Of course, she could always just ask him, but where was the fun in that? Better to take the more challenging route, and figure it out by observation and deduction; at the very least, it would be a little more fun than spending the rest of a Friday evening with nothing good to do!
She made her way toward the sound of the crash. There were quite a few trees this far off the path, so she had to pick around them carefully and quietly in the dark. Though clouds were forming on the horizon, the moon was shining brightly that night; even under the cover of the trees, there was just enough light to make her way through without running into anything or tripping along the way. She soon happened upon one spot that looked especially promising: a break in the tree cover that let the moonlight shine in like a dim spotlight over one small area. She giggled to herself, imagining the hapless kanrinin crashing through the branches to land in a disheveled heap, twigs and debris in his unruly hair with a dazed expression on his face. A few ideas about how she could tease him already began to pop into her head as she made her way closer to the area.
They left promptly, however, when she actually spotted him.
She was still about twenty feet away from where he lay when she began to realize something was horribly wrong. His right knee was splayed outward and upward, his ankle twisted at an unnatural angle underneath him. A large broken branch lay underneath him; she could already see a small, dark wet pool begin to form under his left thigh where parts of the wooden tree limb had embedded themselves into his thigh. His right shoulder was unnaturally low, the arm itself twisted almost backward. A huge, clean-edged gash across his chest dripped blood freely, quickly staining the now-torn remains his dark-colored shirt. Almost inexplicably, a broom he used nearly as often as his trusty mop stood almost straight up in the dirt next to his head.

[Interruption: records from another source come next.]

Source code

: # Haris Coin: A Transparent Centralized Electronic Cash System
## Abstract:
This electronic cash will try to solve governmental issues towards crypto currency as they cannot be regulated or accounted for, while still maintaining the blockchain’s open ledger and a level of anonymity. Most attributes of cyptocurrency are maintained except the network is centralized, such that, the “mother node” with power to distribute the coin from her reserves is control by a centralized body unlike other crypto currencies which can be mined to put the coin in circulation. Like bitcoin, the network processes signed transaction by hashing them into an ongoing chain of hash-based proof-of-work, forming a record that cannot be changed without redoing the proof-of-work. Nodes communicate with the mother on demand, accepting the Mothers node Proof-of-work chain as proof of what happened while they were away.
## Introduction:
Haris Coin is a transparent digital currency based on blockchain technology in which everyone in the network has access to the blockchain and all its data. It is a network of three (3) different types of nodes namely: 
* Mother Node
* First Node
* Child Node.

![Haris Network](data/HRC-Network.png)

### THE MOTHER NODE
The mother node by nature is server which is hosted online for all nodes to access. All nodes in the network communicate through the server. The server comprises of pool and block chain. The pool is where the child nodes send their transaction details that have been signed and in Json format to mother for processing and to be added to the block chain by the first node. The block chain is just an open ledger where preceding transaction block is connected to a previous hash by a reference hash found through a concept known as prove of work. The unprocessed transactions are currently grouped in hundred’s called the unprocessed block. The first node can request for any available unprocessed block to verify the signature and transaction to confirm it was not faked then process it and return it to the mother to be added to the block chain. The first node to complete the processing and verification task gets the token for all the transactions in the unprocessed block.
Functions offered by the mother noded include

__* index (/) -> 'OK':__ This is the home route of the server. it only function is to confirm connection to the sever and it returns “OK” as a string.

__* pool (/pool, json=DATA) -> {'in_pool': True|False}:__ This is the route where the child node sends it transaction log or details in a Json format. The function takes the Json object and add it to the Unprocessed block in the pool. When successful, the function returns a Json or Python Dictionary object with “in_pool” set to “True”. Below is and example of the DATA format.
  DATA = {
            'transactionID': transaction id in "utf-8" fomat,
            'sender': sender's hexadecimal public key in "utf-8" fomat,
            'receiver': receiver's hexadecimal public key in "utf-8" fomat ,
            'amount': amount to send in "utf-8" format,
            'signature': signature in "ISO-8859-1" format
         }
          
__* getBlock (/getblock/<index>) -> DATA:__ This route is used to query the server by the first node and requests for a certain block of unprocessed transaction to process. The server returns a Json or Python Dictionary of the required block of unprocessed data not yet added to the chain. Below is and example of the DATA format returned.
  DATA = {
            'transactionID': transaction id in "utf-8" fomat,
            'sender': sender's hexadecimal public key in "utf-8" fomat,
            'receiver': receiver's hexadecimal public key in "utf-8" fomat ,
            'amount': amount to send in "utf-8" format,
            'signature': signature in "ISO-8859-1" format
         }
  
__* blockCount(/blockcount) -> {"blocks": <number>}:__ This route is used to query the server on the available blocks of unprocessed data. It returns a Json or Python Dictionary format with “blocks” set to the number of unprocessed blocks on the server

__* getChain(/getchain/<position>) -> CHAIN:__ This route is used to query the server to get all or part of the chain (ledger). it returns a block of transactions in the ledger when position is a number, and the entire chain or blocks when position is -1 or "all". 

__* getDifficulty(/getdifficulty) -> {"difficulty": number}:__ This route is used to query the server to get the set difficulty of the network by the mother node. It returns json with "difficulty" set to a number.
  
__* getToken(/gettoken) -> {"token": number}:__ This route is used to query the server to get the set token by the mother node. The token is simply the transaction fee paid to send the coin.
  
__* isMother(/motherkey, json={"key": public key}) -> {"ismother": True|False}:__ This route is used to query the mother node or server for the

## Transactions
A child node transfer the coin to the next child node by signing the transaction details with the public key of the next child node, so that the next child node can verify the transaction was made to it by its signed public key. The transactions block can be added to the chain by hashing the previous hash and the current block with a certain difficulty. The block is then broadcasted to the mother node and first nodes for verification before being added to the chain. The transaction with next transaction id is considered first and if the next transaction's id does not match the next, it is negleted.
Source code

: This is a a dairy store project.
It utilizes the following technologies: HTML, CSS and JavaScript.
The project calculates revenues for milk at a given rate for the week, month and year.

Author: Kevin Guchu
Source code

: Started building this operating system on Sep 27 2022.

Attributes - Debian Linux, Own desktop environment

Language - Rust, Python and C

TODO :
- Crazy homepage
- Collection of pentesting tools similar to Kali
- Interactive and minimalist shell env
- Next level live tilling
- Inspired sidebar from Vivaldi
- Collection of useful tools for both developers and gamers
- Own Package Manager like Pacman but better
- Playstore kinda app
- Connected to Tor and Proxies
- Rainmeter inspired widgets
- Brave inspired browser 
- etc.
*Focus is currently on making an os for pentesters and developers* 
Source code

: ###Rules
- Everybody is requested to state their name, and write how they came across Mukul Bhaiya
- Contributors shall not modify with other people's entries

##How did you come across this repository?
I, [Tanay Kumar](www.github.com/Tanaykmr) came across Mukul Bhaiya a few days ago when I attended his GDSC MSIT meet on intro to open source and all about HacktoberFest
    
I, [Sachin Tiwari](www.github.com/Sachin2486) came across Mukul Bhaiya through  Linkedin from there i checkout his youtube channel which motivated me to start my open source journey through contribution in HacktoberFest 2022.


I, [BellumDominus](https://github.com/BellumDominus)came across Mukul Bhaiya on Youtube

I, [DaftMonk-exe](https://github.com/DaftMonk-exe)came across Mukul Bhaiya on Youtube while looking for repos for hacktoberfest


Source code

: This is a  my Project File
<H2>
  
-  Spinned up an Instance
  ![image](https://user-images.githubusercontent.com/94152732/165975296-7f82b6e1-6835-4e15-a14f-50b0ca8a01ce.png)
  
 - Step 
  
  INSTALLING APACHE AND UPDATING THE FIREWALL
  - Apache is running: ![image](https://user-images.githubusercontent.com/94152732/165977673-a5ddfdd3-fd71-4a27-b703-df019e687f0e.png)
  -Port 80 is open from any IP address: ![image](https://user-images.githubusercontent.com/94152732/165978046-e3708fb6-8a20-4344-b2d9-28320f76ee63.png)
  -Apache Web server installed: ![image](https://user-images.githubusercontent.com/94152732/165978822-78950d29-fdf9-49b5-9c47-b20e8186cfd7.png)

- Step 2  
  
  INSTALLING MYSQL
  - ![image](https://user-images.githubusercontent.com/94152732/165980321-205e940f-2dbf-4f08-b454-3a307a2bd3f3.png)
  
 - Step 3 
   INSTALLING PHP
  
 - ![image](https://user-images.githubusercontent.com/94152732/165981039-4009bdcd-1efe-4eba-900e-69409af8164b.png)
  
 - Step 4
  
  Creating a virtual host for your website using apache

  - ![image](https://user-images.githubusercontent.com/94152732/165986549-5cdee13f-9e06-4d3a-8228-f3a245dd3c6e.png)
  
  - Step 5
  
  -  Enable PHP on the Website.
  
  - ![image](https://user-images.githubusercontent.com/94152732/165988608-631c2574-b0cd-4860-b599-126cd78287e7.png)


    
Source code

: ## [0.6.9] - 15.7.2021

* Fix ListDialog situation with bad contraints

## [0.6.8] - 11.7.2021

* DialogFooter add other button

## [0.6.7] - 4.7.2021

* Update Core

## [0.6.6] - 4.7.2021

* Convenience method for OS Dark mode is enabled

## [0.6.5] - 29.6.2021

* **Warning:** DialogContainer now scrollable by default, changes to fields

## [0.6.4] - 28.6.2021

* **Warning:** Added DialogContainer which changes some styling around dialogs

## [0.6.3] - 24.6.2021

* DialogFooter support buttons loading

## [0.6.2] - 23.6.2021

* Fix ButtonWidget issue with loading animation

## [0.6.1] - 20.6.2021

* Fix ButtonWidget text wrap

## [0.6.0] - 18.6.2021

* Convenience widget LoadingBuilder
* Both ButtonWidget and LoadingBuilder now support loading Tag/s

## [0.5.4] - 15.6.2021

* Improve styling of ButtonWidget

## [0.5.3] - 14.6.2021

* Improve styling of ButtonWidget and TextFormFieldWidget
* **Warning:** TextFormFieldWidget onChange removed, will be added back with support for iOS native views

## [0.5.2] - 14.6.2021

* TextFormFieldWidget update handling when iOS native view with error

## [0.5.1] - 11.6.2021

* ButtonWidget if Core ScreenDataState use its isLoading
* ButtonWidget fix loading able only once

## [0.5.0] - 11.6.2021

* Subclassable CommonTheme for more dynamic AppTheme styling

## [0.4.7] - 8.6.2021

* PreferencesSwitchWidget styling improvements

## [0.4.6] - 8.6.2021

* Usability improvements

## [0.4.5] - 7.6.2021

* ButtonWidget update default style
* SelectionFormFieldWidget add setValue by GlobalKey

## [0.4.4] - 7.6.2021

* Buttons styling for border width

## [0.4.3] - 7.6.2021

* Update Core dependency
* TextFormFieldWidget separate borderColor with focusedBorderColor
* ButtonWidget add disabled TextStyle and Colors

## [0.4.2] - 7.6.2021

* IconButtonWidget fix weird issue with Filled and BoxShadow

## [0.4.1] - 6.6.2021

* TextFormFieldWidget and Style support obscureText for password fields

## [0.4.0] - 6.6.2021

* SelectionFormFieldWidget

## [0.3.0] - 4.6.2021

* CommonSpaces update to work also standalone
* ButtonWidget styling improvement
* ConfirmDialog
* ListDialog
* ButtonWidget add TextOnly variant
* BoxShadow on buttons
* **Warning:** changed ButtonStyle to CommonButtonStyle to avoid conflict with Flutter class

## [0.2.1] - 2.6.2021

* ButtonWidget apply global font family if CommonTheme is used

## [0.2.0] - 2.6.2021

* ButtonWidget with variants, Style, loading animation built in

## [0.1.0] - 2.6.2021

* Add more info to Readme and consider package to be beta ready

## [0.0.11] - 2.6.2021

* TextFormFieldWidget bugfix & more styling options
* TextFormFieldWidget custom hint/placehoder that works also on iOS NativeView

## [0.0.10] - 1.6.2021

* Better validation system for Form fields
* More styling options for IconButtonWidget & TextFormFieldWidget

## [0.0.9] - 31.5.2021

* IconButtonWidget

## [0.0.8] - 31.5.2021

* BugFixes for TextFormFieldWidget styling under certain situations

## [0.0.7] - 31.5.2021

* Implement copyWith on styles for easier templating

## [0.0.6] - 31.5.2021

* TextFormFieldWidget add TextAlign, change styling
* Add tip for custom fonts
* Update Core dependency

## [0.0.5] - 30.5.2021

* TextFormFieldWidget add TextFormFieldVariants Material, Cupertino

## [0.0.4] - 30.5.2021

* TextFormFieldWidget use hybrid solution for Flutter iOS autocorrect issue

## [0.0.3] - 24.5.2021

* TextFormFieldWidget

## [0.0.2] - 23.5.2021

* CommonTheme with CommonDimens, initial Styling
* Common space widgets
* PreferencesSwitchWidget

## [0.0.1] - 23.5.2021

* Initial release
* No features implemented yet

His jaw was slightly swollen, and blood dripped from his lip freely. His eyes were closed, and he wasn't moving. He barely seemed to be even breathing. It would be a miracle if he was even alive.
Shock and sudden anguish gripped Mitsune like a vice, bringing her to her knees. "K-Kei!" she stammered, trying to get up and move closer to him. Her stomach lurched like a broken amusement park ride, the combination of alcohol and the sight of someone she'd known and lived with for over a year lying in such a horrific state triggering off waves of nausea. Diving toward the nearest tree just in time, her stomach emptied its contents into the dirt at its base in one massive spray. For half a minute, her body continued to wretch until she felt weak from the heaves. Crawling away, she peered out at the broken, bleeding form of her kanrinin's motionless form in horror.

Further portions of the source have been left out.